- PROBLEM REQUIREMENTS
Copy, from the data below, each line that has the word "Spark".

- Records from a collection
# # #
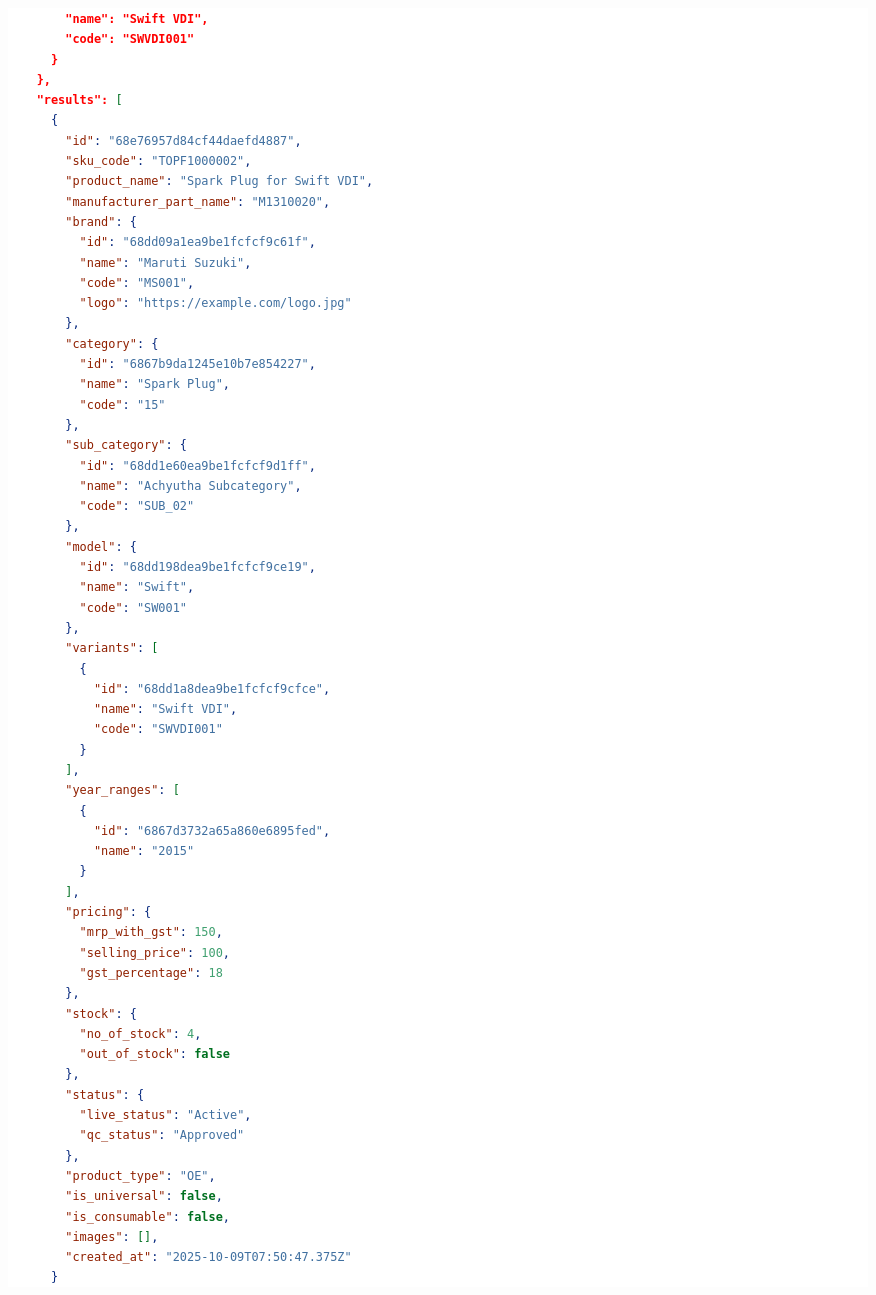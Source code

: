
 ```json
        "name": "Swift VDI",
        "code": "SWVDI001"
      }
    },
    "results": [
      {
        "id": "68e76957d84cf44daefd4887",
        "sku_code": "TOPF1000002",
        "product_name": "Spark Plug for Swift VDI",
        "manufacturer_part_name": "M1310020",
        "brand": {
          "id": "68dd09a1ea9be1fcfcf9c61f",
          "name": "Maruti Suzuki",
          "code": "MS001",
          "logo": "https://example.com/logo.jpg"
        },
        "category": {
          "id": "6867b9da1245e10b7e854227",
          "name": "Spark Plug",
          "code": "15"
        },
        "sub_category": {
          "id": "68dd1e60ea9be1fcfcf9d1ff",
          "name": "Achyutha Subcategory",
          "code": "SUB_02"
        },
        "model": {
          "id": "68dd198dea9be1fcfcf9ce19",
          "name": "Swift",
          "code": "SW001"
        },
        "variants": [
          {
            "id": "68dd1a8dea9be1fcfcf9cfce",
            "name": "Swift VDI",
            "code": "SWVDI001"
          }
        ],
        "year_ranges": [
          {
            "id": "6867d3732a65a860e6895fed",
            "name": "2015"
          }
        ],
        "pricing": {
          "mrp_with_gst": 150,
          "selling_price": 100,
          "gst_percentage": 18
        },
        "stock": {
          "no_of_stock": 4,
          "out_of_stock": false
        },
        "status": {
          "live_status": "Active",
          "qc_status": "Approved"
        },
        "product_type": "OE",
        "is_universal": false,
        "is_consumable": false,
        "images": [],
        "created_at": "2025-10-09T07:50:47.375Z"
      }
```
# # #
- TASK OUTPUT
        "product_name": "Spark Plug for Swift VDI",
          "name": "Spark Plug",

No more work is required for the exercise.